In many ways, the changes I am making to my practice mirror the changes occurring in orthodontics. Our colleagues who have been practicing longer are quite comfortable treating patients based on 2D x-rays. That's how they were trained, and they've been extremely successful treating patients in this way. Among dentists who have more recently entered practice, however, 3D is becoming increasingly popular. In certain cases, I believe it should be the standard of care for the orthodontic profession. Several factors are pointing in that direction.

The hardware and software for processing and viewing 3D scans are constantly improving. Computers are faster and more powerful than ever, which means they can support the processing power, disk space and high-resolution graphics necessary to get the most from 3D. Three-dimensional imaging systems are gaining wider market penetration, and manufacturers are offering more varieties of imaging systems to meet clinical needs. Other oral health specialties prosthodontics, oral surgery, endodontics, and periodontics have adopted 3D for many applications, and orthodontists are encountering 3D when collaborating with these colleagues on interdisciplinary cases. Also, now that 3D has become a part of the curriculum at a growing number of orthodontic residency programs, a larger number and proportion of future orthodontists are going to be well-versed in the benefits of 3D.
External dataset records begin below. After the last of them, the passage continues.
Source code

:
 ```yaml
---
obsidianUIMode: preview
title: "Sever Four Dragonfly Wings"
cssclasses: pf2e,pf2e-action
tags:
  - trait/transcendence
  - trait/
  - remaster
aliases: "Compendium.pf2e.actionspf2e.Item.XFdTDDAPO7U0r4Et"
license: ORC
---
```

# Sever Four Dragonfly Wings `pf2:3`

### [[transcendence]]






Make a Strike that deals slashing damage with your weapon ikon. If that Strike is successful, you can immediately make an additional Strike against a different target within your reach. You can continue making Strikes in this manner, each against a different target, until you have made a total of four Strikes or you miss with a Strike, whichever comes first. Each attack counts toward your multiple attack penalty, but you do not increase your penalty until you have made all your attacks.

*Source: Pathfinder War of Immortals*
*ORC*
As I mentioned earlier, I recognized the benefits of 3D in residency and had set a goal of obtaining a system for my practice within the first few years of practice. That day came sooner than I had planned earlier this year, I purchased a Carestream Dental CS 9300C. The unit allows me the flexibility to take 2D panoramic and cephalometric radiographs plus 3D scans in seven different sizes. The unit helps me to tailor the image to my patient's needs, thereby minimizing radiation exposure. Also, the CS 9300C's dual jaw images help me serve my adult patients seeking treatment for TMJ dysfunction.

The CS 9300C supports all sorts of clinical applications. I can more accurately plan the recovery of impacted teeth, diagnose root resorption, and determine growth trajectory of unerupted teeth. I can evaluate transverse discrepancies in a way that was previously not possible. Three dimensional cephalometrics is still a wide open field of study that will continue to improve diagnostics and increase treatment efficiency. I routinely evaluate the position and condition of the condyles in my patients.
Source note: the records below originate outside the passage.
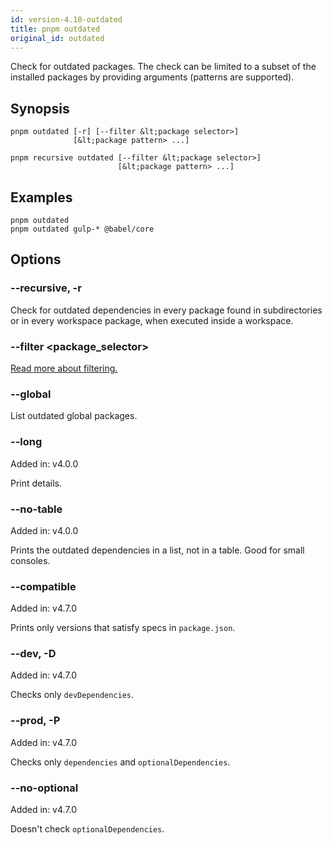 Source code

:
 ```yaml
---
id: version-4.10-outdated
title: pnpm outdated
original_id: outdated
---
```


Check for outdated packages. The check can be limited to a subset of the installed
packages by providing arguments (patterns are supported).

## Synopsis

```text
pnpm outdated [-r] [--filter &lt;package selector>]
              [&lt;package pattern> ...]

pnpm recursive outdated [--filter &lt;package selector>]
                        [&lt;package pattern> ...]
```

## Examples

```
pnpm outdated
pnpm outdated gulp-* @babel/core
```

## Options

### --recursive, -r

Check for outdated dependencies in every package found in subdirectories
or in every workspace package, when executed inside a workspace.

### --filter &lt;package_selector>

[Read more about filtering.](../filtering)

### --global

List outdated global packages.

### --long

Added in: v4.0.0

Print details.

### --no-table

Added in: v4.0.0

Prints the outdated dependencies in a list, not in a table. Good for small consoles.

### --compatible

Added in: v4.7.0

Prints only versions that satisfy specs in `package.json`.

### --dev, -D

Added in: v4.7.0

Checks only `devDependencies`.

### --prod, -P

Added in: v4.7.0

Checks only `dependencies` and `optionalDependencies`.

### --no-optional

Added in: v4.7.0

Doesn't check `optionalDependencies`.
With the ability to view the root position of every tooth, I have detailed clinical and anatomic information for every patient, and encounter fewer surprises over the course of treatment. Plus, as with any digital imaging unit, it's much more convenient (not to mention a better use of space) to store all those patient images in the computer software than in rows of filing cabinets full of folders.  

The CS 9300C has also made life more convenient for my patients. Because I can now take the radiographs and perform the consultation in-house, we can accomplish more in fewer appointments and I don't ever plan to hear a patient complaining about getting his or her braces removed earlier than expected.
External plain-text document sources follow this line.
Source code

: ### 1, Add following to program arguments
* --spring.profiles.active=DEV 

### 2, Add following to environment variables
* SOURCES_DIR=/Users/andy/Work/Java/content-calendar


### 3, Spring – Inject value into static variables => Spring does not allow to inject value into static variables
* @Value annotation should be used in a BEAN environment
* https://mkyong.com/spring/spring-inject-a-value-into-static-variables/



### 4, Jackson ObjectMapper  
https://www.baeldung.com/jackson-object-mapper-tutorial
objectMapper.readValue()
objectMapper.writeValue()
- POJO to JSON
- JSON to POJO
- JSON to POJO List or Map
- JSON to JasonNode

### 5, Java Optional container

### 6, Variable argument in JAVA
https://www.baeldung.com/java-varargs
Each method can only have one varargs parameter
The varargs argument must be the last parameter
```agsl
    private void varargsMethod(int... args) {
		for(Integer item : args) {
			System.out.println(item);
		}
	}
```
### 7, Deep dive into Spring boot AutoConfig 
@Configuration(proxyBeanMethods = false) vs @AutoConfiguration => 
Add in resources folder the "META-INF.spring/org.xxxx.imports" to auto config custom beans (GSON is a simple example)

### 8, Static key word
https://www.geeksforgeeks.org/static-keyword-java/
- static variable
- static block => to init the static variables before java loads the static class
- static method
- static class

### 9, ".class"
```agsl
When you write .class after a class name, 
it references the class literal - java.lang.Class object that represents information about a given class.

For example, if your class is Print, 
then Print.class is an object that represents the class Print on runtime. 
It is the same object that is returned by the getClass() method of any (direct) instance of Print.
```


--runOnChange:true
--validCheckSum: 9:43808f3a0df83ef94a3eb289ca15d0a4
The 3D images make it much easier to explain pathology and treatment plans to patients. We can view their dentition from any angle and zoom in on problem areas. They look at 3D images with a sort of wonder that reminds me of how I felt when I first encountered 3D imaging during residency. And perhaps that's another reason 3D imaging is increasing in acceptance: patients today, like orthodontists, are coming to expect the latest technology to be used in all aspects of their lives, including their oral health.

Presently, I couldn't be happier with the CS 9300C for all of the reasons I have mentioned. With the new x-ray unit, I feel prepared for the future of the practice of orthodontics. Looking back on my original career choice, I feel a deep gratitude to have chosen this profession at a time when the future is so promising.